- REQUIRED WORK:
Among the lines listed below, count those that include the string "resolve", and state only the count.

- RECORDS:
===============
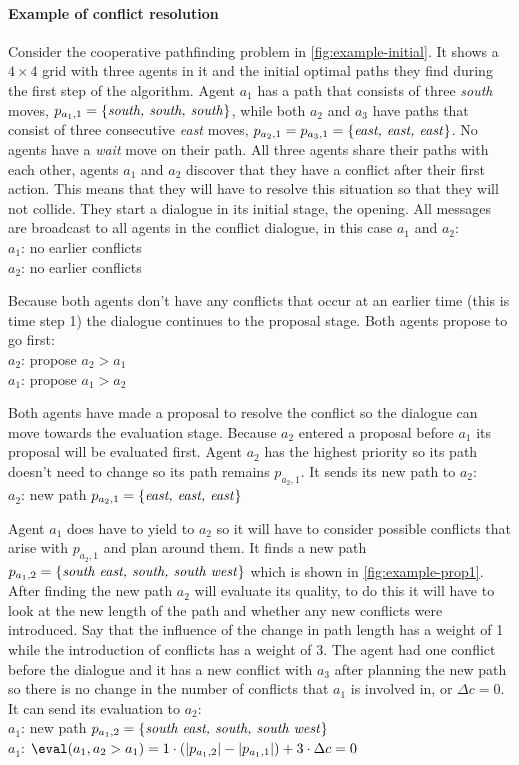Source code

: \paragraph{Example of conflict resolution} Consider the cooperative pathfinding
problem in \autoref{fig:example-initial}. It shows a $4 \times 4$ grid with
three agents in it and the initial optimal paths they find during the first
step of the algorithm. Agent $a_1$ has a path that consists of three
\emph{south} moves, $p_{a_{1},1} = \{\text{\emph{south, south, south}}\}$,
while both $a_2$ and $a_3$ have paths that consist of three consecutive
\emph{east} moves, $p_{a_2,1} = p_{a_3,1} = \{\text{\emph{east, east,
east}}\}$. No agents have a \emph{wait} move on their path. All three
agents share their paths with each other, agents $a_1$ and $a_2$ discover that
they have a conflict after their first action. This means that they will have
to resolve this situation so that they will not collide. They start a dialogue
in its initial stage, the opening. All messages are broadcast to all agents in
the conflict dialogue, in this case $a_1$ and $a_2$:
\\ \-\qquad $a_1$: no earlier conflicts
\\ \-\qquad $a_2$: no earlier conflicts

Because both agents don't have any conflicts that occur at an earlier time
(this is time step 1) the dialogue continues to the proposal stage. Both agents
propose to go first:
\\ \-\qquad $a_2$: propose $a_2 > a_1$
\\ \-\qquad $a_1$: propose $a_1 > a_2$

Both agents have made a proposal to resolve the conflict so the dialogue can
move towards the evaluation stage. Because $a_2$ entered a proposal before
$a_1$ its proposal will be evaluated first. Agent $a_2$ has the highest
priority so its path doesn't need to change so its path remains $p_{a_2,1}$. It
sends its new path to $a_2$:
\\ \-\qquad $a_2$: new path $p_{a_2,1} = \{\text{\emph{east, east, east}}\}$

Agent $a_1$ does have to yield to $a_2$ so it will have to consider possible
conflicts that arise with $p_{a_2,1}$ and plan around them. It finds a new path
$p_{a_1,2} = \{\text{\emph{south east, south, south west}}\}$ which is shown in
\autoref{fig:example-prop1}. After finding the new path $a_2$ will evaluate its
quality, to do this it will have to look at the new length of the path and
whether any new conflicts were introduced. Say that the influence of the change
in path length has a weight of 1 while the introduction of conflicts has a
weight of 3. The agent had one conflict before the dialogue and it has a new
conflict with $a_3$ after planning the new path so there is no change in the
number of conflicts that $a_1$ is involved in, or $\Delta c = 0$. It can send
its evaluation to $a_2$:
\\ \-\qquad $a_1$: new path $p_{a_1,2} = \{\text{\emph{south east, south,
south west}}\}$
\\ \-\qquad $a_1$: $\eval(a_1, a_2 > a_1) = 1 \cdot (|p_{a_1,2}| - |p_{a_1,1}|)
+ 3
\cdot \Delta c = 0$

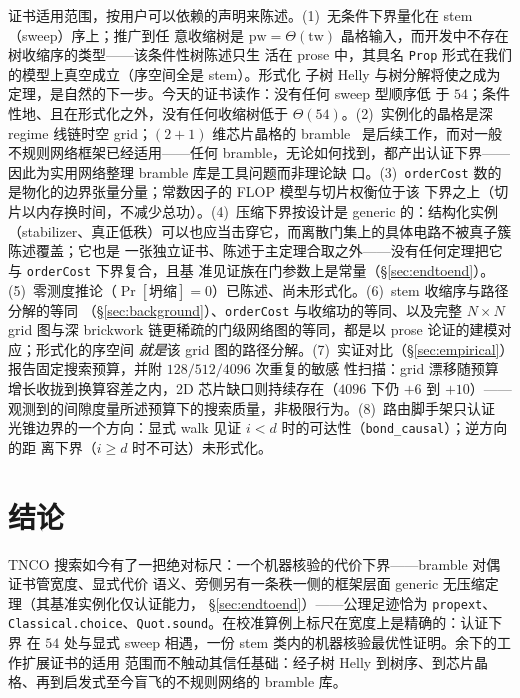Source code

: \documentclass[11pt]{ctexart}
\newcommand{\pw}{\mathrm{pw}}
\newcommand{\tw}{\mathrm{tw}}
\begin{document}
证书适用范围，按用户可以依赖的声明来陈述。(1)~无条件下界量化在 stem（sweep）序上；推广到任
意收缩树是 $\pw=\Theta(\tw)$ 晶格输入，而开发中不存在树收缩序的类型——该条件性树陈述只生
活在 prose 中，其具名 \texttt{Prop} 形式在我们的模型上真空成立（序空间全是 stem）。形式化
子树 Helly 与树分解将使之成为定理，是自然的下一步。今天的证书读作：没有任何 sweep 型顺序低
于 $54$；条件性地、且在形式化之外，没有任何收缩树低于 $\Theta(54)$。(2)~实例化的晶格是深 regime 线链时空 grid；$(2{+}1)$ 维芯片晶格的
bramble~\cite{kozawa2014treewidth} 是后续工作，而对一般不规则网络框架已经适用——任何
bramble，无论如何找到，都产出认证下界——因此为实用网络整理 bramble 库是工具问题而非理论缺
口。(3)~\texttt{orderCost} 数的是物化的边界张量分量；常数因子的 FLOP 模型与切片权衡位于该
下界之上（切片以内存换时间，不减少总功）。(4)~压缩下界按设计是 generic 的：结构化实例
（stabilizer、真正低秩）可以也应当击穿它，而离散门集上的具体电路不被真子簇陈述覆盖；它也是
一张独立证书、陈述于主定理合取之外——没有任何定理把它与 \texttt{orderCost} 下界复合，且基
准见证族在门参数上是常量（\S\ref{sec:endtoend}）。
(5)~零测度推论（$\Pr[\text{坍缩}]=0$）已陈述、尚未形式化。(6)~stem 收缩序与路径分解的等同
（\S\ref{sec:background}）、\texttt{orderCost} 与收缩功的等同、以及完整 $N\times N$ grid
图与深 brickwork 链更稀疏的门级网络图的等同，都是以 prose 论证的建模对应；形式化的序空间
\emph{就是}该 grid 图的路径分解。(7)~实证对比（\S\ref{sec:empirical}）报告固定搜索预算，并附 $128/512/4096$ 次重复的敏感
性扫描：grid 漂移随预算增长收拢到换算容差之内，2D 芯片缺口则持续存在（$4096$ 下仍
$+6$ 到 $+10$）——观测到的间隙度量所述预算下的搜索质量，非极限行为。(8)~路由脚手架只认证
光锥边界的一个方向：显式 walk 见证 $i<d$ 时的可达性（\texttt{bond\_causal}）；逆方向的距
离下界（$i\ge d$ 时不可达）未形式化。

\section{结论}\label{sec:conclusion}

TNCO 搜索如今有了一把绝对标尺：一个机器核验的代价下界——bramble 对偶证书管宽度、显式代价
语义、旁侧另有一条秩一侧的框架层面 generic 无压缩定理（其基准实例化仅认证能力，
\S\ref{sec:endtoend}）——公理足迹恰为 \texttt{propext}、
\texttt{Classical.choice}、\texttt{Quot.sound}。在校准算例上标尺在宽度上是精确的：认证下界
在 $54$ 处与显式 sweep 相遇，一份 stem 类内的机器核验最优性证明。余下的工作扩展证书的适用
范围而不触动其信任基础：经子树 Helly 到树序、到芯片晶格、再到启发式至今盲飞的不规则网络的
bramble 库。
\end{document}
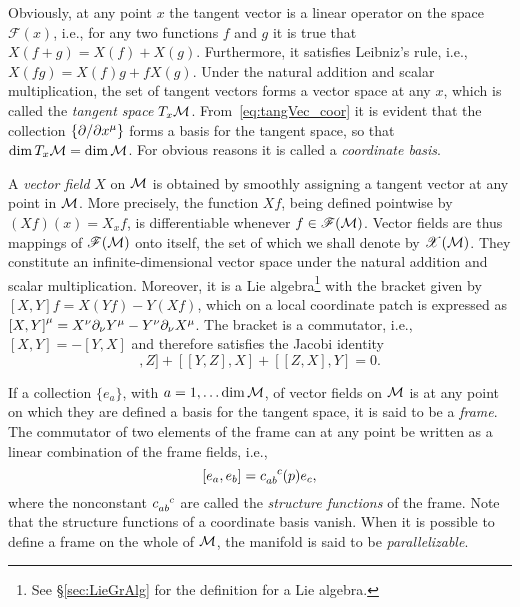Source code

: \documentclass[
final,
11pt,
a4paper,
DIV=11,
headinclude=true,
footinclude=false,
bibliography=totoc,
twoside=true,  %
BCOR=5mm
]{scrbook}
\begin{document}
Obviously, at any point $x$ the tangent vector is a linear 
operator on the space $\mathscr{F}(x)$, i.e., for any two 
functions $f$ and $g$ it is true that $X(f+g) = X(f) + X(g)$.  
Furthermore, it satisfies Leibniz's rule, i.e., $X(fg) = X(f)g + 
fX(g)$. Under the natural addition and scalar multiplication, the 
set of tangent vectors forms a vector space at any $x$, which is 
called the \emph{tangent space} $T_x \mathcal{M}$.  
From~\eqref{eq:tangVec_coor} it is evident that the collection 
$\{\partial/\partial x^\mu\}$ forms a basis for the tangent space, so that 
$\dim T_x\mathcal{M} = \dim \mathcal{M}$. For obvious reasons it is called 
a \emph{coordinate basis}.

A \emph{vector field} $X$ on $\mathcal{M}$ is obtained by smoothly 
assigning a tangent vector at any point in $\mathcal{M}$. More 
precisely, the function $Xf$, being defined pointwise by $(Xf)(x) 
= X_x f$, is differentiable whenever $f \in \mathscr{F}(\mathcal{M})$.  
Vector fields are thus mappings of $\mathscr{F}(\mathcal{M})$ onto 
itself, the set of which we shall denote by 
$\mathscr{X}(\mathcal{M})$. They constitute an infinite-dimensional 
vector space under the natural addition and scalar 
multiplication.  Moreover, it is a Lie algebra\footnote{See 
  \S\ref{sec:LieGrAlg} for the definition for a Lie algebra.} 
with the bracket given by $[X,Y]f = X(Yf)-Y(Xf)$, which on 
a local coordinate patch is expressed as ${[X,Y]}^\mu = X^\nu 
\partial_\nu Y^\mu - Y^\nu \partial_\nu X^\mu$. The bracket is 
a commutator, i.e., $[X,Y] = -[Y,X]$ and therefore satisfies the 
Jacobi identity
\begin{equation*}
  [[X,Y],Z] + [[Y,Z],X] + [[Z,X],Y] = 0.
\end{equation*}

If a collection $\{e_a\}$, with $a = 1,\ldots \dim\mathcal{M}$, of 
vector fields on $\mathcal{M}$ is at any point on which they are 
defined a basis for the tangent space, it is said to be 
a \emph{frame}.  The commutator of two elements of the frame can 
at any point be written as a linear combination of the frame 
fields, i.e.,
\begin{equation}
\label{eq:frame_manifold}
  [e_a,e_b] = c\ind{_{ab}^c}(p) e_c,
\end{equation}
where the nonconstant $c\ind{_{ab}^c}$ are called the 
\emph{structure functions} of the frame. Note that the structure 
functions of a coordinate basis vanish. When it is possible to 
define a frame on the whole of $\mathcal{M}$, the manifold is said to 
be \emph{parallelizable}.
\end{document}
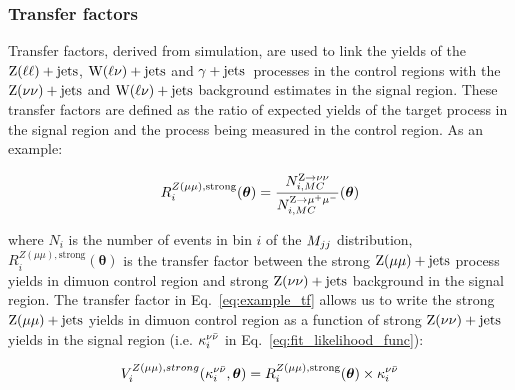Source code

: 
\subsubsection{Transfer factors}
\label{subsubsec:transfer_factors}

Transfer factors, derived from simulation,
are used to link the yields of the $\mathrm{Z}(\ell\ell)+\textrm{jets}$, $\mathrm{W}(\ell\nu)+\textrm{jets}$ and $\gamma+\textrm{jets}$~processes in the control
regions with the $\mathrm{Z}(\nu\nu)+\textrm{jets}$ and $\mathrm{W}(\ell\nu)+\textrm{jets}$ background estimates in the signal region.
These transfer factors are defined as the ratio of expected yields of the target process
in the signal region and the process being measured in the control region. As an example:

\begin{equation}
  R_{i}^{Z(\mu\mu), \mathrm{strong}}(\boldsymbol{\theta}) = \frac{N_{i,MC}^{\mathrm{Z}\to\nu\nu}}{N_{i,MC}^{\mathrm{Z}\to\mu^+\mu^-}}(\boldsymbol{\theta})
  \label{eq:example_tf}
\end{equation}

where $N_{i}$ is the number of events in bin $i$ of the $M_{jj}$ distribution, 
$R_{i}^{Z(\mu\mu), \mathrm{strong}}(\boldsymbol{\theta})$ is the transfer factor between the 
strong $\mathrm{Z}(\mu\mu)+\textrm{jets}$ process yields in dimuon control region 
and strong $\mathrm{Z}(\nu\nu)+\textrm{jets}$ background in the signal region. The transfer factor in
Eq.~\ref{eq:example_tf} allows us to write the strong $\mathrm{Z}(\mu\mu)+\textrm{jets}$ yields
in dimuon control region as a function of strong $\mathrm{Z}(\nu\nu)+\textrm{jets}$ yields in the signal region
(i.e. $\kappa_{i}^{\nu\bar{\nu}}$ in Eq.~\ref{eq:fit_likelihood_func}):

\begin{equation}
  V_{i}^{Z(\mu\mu), strong}(\kappa_{i}^{\nu\bar{\nu}},\boldsymbol{\theta}) = R_{i}^{Z(\mu\mu), \mathrm{strong}}(\boldsymbol{\theta}) \times \kappa_{i}^{\nu\bar{\nu}} \\
\end{equation}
===============
- THE COMPLETED TASK:
2